Eradication of introduced mammals from New Zealand’s offshore islands is an important conservation tool for the protection of native fauna (Baker et al. 2020; Towns and Broome 2003), and has provided secure refugia for populations of a range of species that are unable to coexist with mammals (Worthy 1987). Lizard populations released from predation pressure through eradication of rodents have shown dramatic positive responses, increasing up to 30-fold within ten years of eradication (Towns 1991, 2002; Newman 1994; Towns et al. 2003; Monks et al. 2014).

However, protection of native fauna on the main islands of New Zealand is much more complicated for three main reasons: (1) there is a much larger suite of mammalian species on the main islands (in particular, four rodent species, three mustelid species, possums (Trichosurus vulpecula), hedgehogs (Erinaceus europaeus) and feral cats (Felis catus); King and Forsyth 2021), (2) there is the added complexity of periodic masting tree and tussock species driving dynamics of many communities and leading to rodent irruptions, spikes in mustelid populations and occasional prey switching to native species (Dilks et al. 2003; Monks and O’Donnell 2017; O'Donnell and Phillipson 1996; Pryde et al. 2005b), and (3) the competitive and predatory effects among species of introduced mammals come in to play (Bridgman 2012; Bridgman et al. 2013).

A seminal review of the factors driving population declines in forest birds (Innes et al. 2010) found that predation by introduced mammals alone was sufficient to explain patterns of decline among forest birds.

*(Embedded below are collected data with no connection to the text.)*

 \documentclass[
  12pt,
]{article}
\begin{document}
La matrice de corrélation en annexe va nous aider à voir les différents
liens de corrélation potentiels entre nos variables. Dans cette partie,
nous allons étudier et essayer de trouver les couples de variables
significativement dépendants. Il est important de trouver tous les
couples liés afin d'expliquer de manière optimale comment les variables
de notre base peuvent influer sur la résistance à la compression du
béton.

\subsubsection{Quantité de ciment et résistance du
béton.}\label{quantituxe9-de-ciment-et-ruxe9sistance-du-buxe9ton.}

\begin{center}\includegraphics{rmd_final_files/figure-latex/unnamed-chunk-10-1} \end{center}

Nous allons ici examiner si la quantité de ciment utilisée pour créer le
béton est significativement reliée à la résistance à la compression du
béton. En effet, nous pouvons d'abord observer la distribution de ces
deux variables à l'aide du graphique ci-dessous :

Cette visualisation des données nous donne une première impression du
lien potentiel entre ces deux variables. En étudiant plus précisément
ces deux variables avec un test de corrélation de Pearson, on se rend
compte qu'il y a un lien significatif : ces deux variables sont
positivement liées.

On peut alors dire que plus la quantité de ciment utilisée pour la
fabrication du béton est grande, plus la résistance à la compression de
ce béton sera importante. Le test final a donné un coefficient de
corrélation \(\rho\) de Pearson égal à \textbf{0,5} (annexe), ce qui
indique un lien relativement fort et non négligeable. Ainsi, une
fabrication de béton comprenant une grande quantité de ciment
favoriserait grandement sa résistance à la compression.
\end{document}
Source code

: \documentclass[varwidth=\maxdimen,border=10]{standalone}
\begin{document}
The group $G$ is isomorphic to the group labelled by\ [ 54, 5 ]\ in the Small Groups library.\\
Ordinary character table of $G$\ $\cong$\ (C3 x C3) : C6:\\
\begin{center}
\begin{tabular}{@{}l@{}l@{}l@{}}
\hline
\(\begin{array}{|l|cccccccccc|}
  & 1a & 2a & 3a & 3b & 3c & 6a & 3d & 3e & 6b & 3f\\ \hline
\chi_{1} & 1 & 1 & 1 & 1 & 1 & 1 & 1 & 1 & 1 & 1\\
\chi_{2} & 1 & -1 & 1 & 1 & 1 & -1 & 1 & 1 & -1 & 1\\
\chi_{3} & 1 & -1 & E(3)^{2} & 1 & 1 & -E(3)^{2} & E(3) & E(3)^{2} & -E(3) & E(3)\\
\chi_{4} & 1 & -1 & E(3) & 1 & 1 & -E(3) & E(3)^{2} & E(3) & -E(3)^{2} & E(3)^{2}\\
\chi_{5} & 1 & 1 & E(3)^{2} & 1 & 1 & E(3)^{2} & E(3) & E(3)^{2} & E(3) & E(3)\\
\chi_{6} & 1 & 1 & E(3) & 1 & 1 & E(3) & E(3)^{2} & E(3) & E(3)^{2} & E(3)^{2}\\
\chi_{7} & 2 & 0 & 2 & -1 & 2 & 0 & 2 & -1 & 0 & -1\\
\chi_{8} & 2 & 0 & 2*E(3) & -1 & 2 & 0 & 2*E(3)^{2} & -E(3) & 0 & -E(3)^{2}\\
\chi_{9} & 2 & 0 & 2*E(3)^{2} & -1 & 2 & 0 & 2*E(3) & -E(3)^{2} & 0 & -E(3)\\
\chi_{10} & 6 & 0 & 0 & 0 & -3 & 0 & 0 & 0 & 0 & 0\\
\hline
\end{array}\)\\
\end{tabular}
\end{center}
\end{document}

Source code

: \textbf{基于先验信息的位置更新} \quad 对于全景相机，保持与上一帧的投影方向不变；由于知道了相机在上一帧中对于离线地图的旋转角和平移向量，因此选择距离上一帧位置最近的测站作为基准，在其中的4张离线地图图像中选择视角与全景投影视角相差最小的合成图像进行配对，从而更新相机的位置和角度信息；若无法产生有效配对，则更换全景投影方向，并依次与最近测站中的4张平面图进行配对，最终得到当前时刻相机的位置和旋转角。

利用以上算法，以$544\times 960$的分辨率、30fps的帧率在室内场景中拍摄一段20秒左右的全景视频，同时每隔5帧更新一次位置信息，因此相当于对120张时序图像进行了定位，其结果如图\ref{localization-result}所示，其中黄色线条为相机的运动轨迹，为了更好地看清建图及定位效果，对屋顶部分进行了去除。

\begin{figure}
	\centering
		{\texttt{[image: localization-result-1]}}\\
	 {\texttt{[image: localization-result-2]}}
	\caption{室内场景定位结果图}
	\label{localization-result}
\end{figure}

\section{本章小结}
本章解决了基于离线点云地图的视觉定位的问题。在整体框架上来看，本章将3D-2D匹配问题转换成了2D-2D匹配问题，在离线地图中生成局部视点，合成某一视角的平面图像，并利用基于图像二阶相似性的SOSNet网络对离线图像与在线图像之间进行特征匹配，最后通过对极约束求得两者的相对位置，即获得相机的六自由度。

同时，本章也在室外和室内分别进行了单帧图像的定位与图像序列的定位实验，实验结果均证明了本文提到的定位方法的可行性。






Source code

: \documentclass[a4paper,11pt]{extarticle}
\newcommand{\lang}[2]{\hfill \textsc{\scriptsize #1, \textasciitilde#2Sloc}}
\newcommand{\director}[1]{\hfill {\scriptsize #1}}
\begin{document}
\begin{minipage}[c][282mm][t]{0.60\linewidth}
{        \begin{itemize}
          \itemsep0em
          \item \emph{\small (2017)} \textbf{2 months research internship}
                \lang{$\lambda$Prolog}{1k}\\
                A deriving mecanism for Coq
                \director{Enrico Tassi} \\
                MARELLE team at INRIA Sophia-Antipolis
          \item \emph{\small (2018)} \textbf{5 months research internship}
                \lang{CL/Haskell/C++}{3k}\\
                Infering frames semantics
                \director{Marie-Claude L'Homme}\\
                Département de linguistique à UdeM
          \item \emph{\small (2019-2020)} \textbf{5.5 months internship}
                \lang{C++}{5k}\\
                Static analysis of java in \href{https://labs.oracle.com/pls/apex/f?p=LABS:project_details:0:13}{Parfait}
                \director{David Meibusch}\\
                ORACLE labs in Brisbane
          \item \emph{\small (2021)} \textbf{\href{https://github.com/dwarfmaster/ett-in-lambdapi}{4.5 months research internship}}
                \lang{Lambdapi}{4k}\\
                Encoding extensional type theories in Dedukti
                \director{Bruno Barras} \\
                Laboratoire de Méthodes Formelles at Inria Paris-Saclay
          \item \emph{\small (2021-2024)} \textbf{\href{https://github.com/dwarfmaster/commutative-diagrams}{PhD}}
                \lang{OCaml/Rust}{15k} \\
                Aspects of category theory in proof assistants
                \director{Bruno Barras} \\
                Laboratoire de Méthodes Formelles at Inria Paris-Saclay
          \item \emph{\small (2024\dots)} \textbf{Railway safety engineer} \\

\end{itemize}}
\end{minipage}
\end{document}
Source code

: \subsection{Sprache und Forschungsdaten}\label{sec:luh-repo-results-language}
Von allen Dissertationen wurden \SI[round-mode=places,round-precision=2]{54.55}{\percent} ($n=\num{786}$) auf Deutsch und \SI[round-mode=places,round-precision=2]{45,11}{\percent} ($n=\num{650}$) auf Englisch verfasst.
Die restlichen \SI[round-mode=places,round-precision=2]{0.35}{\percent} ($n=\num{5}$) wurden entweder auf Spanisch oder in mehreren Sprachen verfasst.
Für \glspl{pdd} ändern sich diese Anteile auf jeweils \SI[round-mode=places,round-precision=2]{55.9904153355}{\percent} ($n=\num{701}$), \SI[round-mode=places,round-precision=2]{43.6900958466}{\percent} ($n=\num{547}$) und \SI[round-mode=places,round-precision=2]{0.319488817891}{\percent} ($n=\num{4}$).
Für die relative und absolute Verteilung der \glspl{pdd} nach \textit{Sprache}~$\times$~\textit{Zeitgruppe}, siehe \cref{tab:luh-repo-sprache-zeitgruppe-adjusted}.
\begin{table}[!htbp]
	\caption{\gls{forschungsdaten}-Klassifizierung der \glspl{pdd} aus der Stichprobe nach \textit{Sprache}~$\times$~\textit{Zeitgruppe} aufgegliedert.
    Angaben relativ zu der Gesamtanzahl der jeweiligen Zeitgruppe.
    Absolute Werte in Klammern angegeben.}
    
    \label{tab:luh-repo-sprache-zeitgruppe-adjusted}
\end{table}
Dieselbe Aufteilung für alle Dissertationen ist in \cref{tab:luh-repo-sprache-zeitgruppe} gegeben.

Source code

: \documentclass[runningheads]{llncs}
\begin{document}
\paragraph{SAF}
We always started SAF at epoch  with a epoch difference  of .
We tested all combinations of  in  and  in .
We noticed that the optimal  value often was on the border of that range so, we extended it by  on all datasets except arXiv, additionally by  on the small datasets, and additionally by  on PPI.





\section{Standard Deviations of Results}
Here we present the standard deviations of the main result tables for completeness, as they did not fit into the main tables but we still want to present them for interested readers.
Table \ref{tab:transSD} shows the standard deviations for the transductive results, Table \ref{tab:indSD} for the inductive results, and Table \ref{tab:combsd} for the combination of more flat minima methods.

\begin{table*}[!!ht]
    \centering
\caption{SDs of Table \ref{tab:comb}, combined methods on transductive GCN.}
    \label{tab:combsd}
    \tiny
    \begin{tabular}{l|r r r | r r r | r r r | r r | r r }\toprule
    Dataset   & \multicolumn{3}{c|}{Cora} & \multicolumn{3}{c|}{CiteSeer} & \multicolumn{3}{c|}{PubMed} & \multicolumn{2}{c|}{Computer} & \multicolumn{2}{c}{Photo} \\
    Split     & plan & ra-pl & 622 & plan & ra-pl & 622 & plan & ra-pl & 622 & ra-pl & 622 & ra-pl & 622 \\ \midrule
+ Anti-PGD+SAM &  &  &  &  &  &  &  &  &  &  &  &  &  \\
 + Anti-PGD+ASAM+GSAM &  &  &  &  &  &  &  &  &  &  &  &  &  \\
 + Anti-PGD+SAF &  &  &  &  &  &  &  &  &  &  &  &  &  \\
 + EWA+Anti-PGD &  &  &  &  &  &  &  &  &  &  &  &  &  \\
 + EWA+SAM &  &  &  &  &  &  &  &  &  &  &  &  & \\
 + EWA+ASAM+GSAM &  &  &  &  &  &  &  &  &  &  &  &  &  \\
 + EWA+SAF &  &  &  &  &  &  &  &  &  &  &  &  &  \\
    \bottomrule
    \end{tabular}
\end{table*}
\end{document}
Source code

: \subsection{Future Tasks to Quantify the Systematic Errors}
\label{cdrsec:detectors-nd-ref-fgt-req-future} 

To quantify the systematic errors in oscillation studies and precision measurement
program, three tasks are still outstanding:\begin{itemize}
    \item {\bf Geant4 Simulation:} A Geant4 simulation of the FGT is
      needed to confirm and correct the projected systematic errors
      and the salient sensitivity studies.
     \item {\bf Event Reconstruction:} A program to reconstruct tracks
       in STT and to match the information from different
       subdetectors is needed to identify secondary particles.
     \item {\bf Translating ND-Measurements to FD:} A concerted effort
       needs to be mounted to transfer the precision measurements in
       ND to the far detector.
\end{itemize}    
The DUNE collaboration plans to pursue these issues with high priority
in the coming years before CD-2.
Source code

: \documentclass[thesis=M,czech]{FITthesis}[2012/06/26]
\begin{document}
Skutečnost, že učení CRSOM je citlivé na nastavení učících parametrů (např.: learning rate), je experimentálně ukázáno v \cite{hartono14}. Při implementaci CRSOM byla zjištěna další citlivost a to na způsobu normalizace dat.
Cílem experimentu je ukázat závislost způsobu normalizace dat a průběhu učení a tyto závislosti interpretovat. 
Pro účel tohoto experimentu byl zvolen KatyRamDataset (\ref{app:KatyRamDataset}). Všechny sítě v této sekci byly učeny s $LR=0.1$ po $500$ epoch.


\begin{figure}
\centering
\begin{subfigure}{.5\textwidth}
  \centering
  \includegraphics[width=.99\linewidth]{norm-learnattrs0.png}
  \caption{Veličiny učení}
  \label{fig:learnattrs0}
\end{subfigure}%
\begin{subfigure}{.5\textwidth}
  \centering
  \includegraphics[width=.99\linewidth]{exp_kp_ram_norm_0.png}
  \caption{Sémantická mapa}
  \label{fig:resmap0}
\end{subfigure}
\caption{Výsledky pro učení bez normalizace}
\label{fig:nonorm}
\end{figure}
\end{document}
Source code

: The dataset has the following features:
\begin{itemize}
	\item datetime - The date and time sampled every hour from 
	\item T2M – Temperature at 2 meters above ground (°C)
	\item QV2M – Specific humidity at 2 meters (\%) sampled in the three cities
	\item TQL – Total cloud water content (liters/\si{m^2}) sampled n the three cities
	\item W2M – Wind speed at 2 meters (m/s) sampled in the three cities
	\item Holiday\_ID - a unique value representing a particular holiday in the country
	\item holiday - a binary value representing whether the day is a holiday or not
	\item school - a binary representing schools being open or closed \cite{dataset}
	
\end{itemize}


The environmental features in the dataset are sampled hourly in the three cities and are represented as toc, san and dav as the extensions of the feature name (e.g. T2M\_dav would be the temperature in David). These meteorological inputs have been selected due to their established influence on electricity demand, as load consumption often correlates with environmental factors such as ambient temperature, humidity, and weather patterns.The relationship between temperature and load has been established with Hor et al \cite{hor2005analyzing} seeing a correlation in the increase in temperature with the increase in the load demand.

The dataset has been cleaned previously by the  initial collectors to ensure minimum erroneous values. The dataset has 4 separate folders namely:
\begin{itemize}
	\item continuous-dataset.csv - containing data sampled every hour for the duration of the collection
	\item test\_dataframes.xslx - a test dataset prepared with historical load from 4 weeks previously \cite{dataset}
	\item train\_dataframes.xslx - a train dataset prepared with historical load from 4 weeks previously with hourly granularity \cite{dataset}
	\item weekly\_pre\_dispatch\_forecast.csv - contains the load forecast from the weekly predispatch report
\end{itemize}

Further, stoats (Mustela erminea), rats (Rattus spp) and possums were implicated as the key predators responsible for forest bird declines (Innes et al. 2010). Conservation research in Aotearoa has traditionally been biased towards forest birds and, as such, the work drives national thinking about conservation. Consequently, the two major landscape scale initiatives directed at conservation of our terrestrial fauna, ‘Predator Free 2050’ and the national predator control programme (formerly Tiakina Ngā Manu/Battle for our Birds), focus on eradication or suppression (respectively) of possums, stoats and rats (Elliott and Kemp 2016; Russell et al. 2015).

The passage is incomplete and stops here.